From the first line to the last, repeat the records exactly and skip the pictures.

(Stored data)
=== Section Start ===
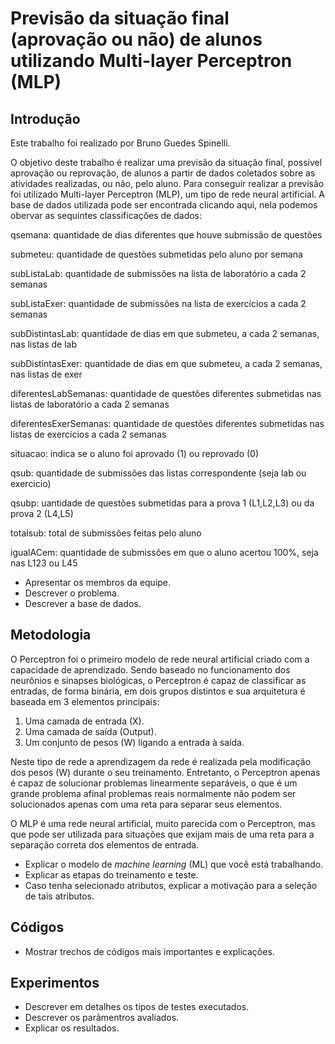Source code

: # Previsão da situação final (aprovação ou não) de alunos utilizando Multi-layer Perceptron (MLP)

## Introdução

Este trabalho foi realizado por Bruno Guedes Spinelli.

O objetivo deste trabalho é realizar uma previsão da situação final, possivel aprovação ou reprovação, de alunos a partir de dados coletados sobre as atividades realizadas, ou não, pelo aluno. Para conseguir realizar a previsão foi utilizado Multi-layer Perceptron (MLP), um tipo de rede neural artificial. A base de dados utilizada pode ser encontrada clicando aqui, nela podemos obervar as sequintes classificações de dados:

qsemana: quantidade de dias diferentes que houve submissão de questões

submeteu: quantidade de questões submetidas pelo aluno por semana

subListaLab: quantidade de submissões na lista de laboratório a cada 2 semanas

subListaExer: quantidade de submissões na lista de exercícios a cada 2 semanas

subDistintasLab: quantidade de dias em que submeteu, a cada 2 semanas, nas listas de lab

subDistintasExer: quantidade de dias em que submeteu, a cada 2 semanas, nas listas de exer

diferentesLabSemanas: quantidade de questões diferentes submetidas nas listas de laboratório a cada 2 semanas

diferentesExerSemanas: quantidade de questões diferentes submetidas nas listas de exercícios a cada 2 semanas

situacao: indica se o aluno foi aprovado (1) ou reprovado (0)

qsub: quantidade de submissões das listas correspondente (seja lab ou exercicio)

qsubp: uantidade de questões submetidas para a prova 1 (L1,L2,L3) ou da prova 2 (L4,L5)

totalsub: total de submissões feitas pelo aluno

igualACem: quantidade de submissões em que o aluno acertou 100%, seja nas L123 ou L45


* Apresentar os membros da equipe. 
* Descrever o problema.  
* Descrever a base de dados.  

## Metodologia 

O Perceptron foi o primeiro modelo de rede neural artificial criado com a capacidade de aprendizado. Sendo baseado no funcionamento dos neurônios e sinapses biológicas, o Perceptron é capaz de classificar as entradas, de forma binária, em dois grupos distintos e sua arquitetura é baseada em 3 elementos principais:

1) Uma camada de entrada (X).
2) Uma camada de saída (Output).
3) Um conjunto de pesos (W) ligando a entrada à saída.

Neste tipo de rede a aprendizagem da rede é realizada pela modificação dos pesos (W) durante o seu treinamento. Entretanto, o Perceptron apenas é capaz de solucionar problemas linearmente separáveis, o que é um grande problema afinal problemas reais normalmente não podem ser solucionados apenas com uma reta para separar seus elementos.

O MLP é uma rede neural artificial, muito parecida com o Perceptron, mas que pode ser utilizada para situações que exijam mais de uma reta para a separação correta dos elementos de entrada.

* Explicar o modelo de _machine learning_ (ML) que você está trabalhando. 
* Explicar as etapas do treinamento e teste. 
* Caso tenha selecionado atributos, explicar a motivação para a seleção de tais atributos. 

## Códigos 

* Mostrar trechos de códigos mais importantes e explicações.  

## Experimentos 

* Descrever em detalhes os tipos de testes executados. 
* Descrever os parâmentros avaliados. 
* Explicar os resultados. 
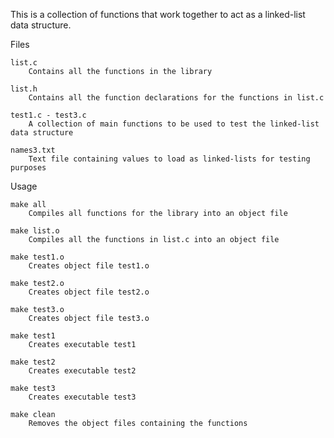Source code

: This is a collection of functions that work together to act as a linked-list data structure.

Files

    list.c
        Contains all the functions in the library
        
    list.h
        Contains all the function declarations for the functions in list.c
    
    test1.c - test3.c
        A collection of main functions to be used to test the linked-list data structure
        
    names3.txt
        Text file containing values to load as linked-lists for testing purposes

Usage

    make all
        Compiles all functions for the library into an object file
        
    make list.o
        Compiles all the functions in list.c into an object file
        
    make test1.o
        Creates object file test1.o
        
    make test2.o
        Creates object file test2.o
        
    make test3.o
        Creates object file test3.o
        
    make test1
        Creates executable test1
        
    make test2
        Creates executable test2
        
    make test3
        Creates executable test3
        
    make clean
        Removes the object files containing the functions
=== Section End ===
» **Answer to this exercise**
Source code

: # Previsão da situação final (aprovação ou não) de alunos utilizando Multi-layer Perceptron (MLP)

## Introdução

Este trabalho foi realizado por Bruno Guedes Spinelli.

O objetivo deste trabalho é realizar uma previsão da situação final, possivel aprovação ou reprovação, de alunos a partir de dados coletados sobre as atividades realizadas, ou não, pelo aluno. Para conseguir realizar a previsão foi utilizado Multi-layer Perceptron (MLP), um tipo de rede neural artificial. A base de dados utilizada pode ser encontrada clicando aqui, nela podemos obervar as sequintes classificações de dados:

qsemana: quantidade de dias diferentes que houve submissão de questões

submeteu: quantidade de questões submetidas pelo aluno por semana

subListaLab: quantidade de submissões na lista de laboratório a cada 2 semanas

subListaExer: quantidade de submissões na lista de exercícios a cada 2 semanas

subDistintasLab: quantidade de dias em que submeteu, a cada 2 semanas, nas listas de lab

subDistintasExer: quantidade de dias em que submeteu, a cada 2 semanas, nas listas de exer

diferentesLabSemanas: quantidade de questões diferentes submetidas nas listas de laboratório a cada 2 semanas

diferentesExerSemanas: quantidade de questões diferentes submetidas nas listas de exercícios a cada 2 semanas

situacao: indica se o aluno foi aprovado (1) ou reprovado (0)

qsub: quantidade de submissões das listas correspondente (seja lab ou exercicio)

qsubp: uantidade de questões submetidas para a prova 1 (L1,L2,L3) ou da prova 2 (L4,L5)

totalsub: total de submissões feitas pelo aluno

igualACem: quantidade de submissões em que o aluno acertou 100%, seja nas L123 ou L45


* Apresentar os membros da equipe. 
* Descrever o problema.  
* Descrever a base de dados.  

## Metodologia 

O Perceptron foi o primeiro modelo de rede neural artificial criado com a capacidade de aprendizado. Sendo baseado no funcionamento dos neurônios e sinapses biológicas, o Perceptron é capaz de classificar as entradas, de forma binária, em dois grupos distintos e sua arquitetura é baseada em 3 elementos principais:

1) Uma camada de entrada (X).
2) Uma camada de saída (Output).
3) Um conjunto de pesos (W) ligando a entrada à saída.

Neste tipo de rede a aprendizagem da rede é realizada pela modificação dos pesos (W) durante o seu treinamento. Entretanto, o Perceptron apenas é capaz de solucionar problemas linearmente separáveis, o que é um grande problema afinal problemas reais normalmente não podem ser solucionados apenas com uma reta para separar seus elementos.

O MLP é uma rede neural artificial, muito parecida com o Perceptron, mas que pode ser utilizada para situações que exijam mais de uma reta para a separação correta dos elementos de entrada.

* Explicar o modelo de _machine learning_ (ML) que você está trabalhando. 
* Explicar as etapas do treinamento e teste. 
* Caso tenha selecionado atributos, explicar a motivação para a seleção de tais atributos. 

## Códigos 

* Mostrar trechos de códigos mais importantes e explicações.  

## Experimentos 

* Descrever em detalhes os tipos de testes executados. 
* Descrever os parâmentros avaliados. 
* Explicar os resultados. 
Source code

: This is a collection of functions that work together to act as a linked-list data structure.

Files

    list.c
        Contains all the functions in the library
        
    list.h
        Contains all the function declarations for the functions in list.c
    
    test1.c - test3.c
        A collection of main functions to be used to test the linked-list data structure
        
    names3.txt
        Text file containing values to load as linked-lists for testing purposes

Usage

    make all
        Compiles all functions for the library into an object file
        
    make list.o
        Compiles all the functions in list.c into an object file
        
    make test1.o
        Creates object file test1.o
        
    make test2.o
        Creates object file test2.o
        
    make test3.o
        Creates object file test3.o
        
    make test1
        Creates executable test1
        
    make test2
        Creates executable test2
        
    make test3
        Creates executable test3
        
    make clean
        Removes the object files containing the functions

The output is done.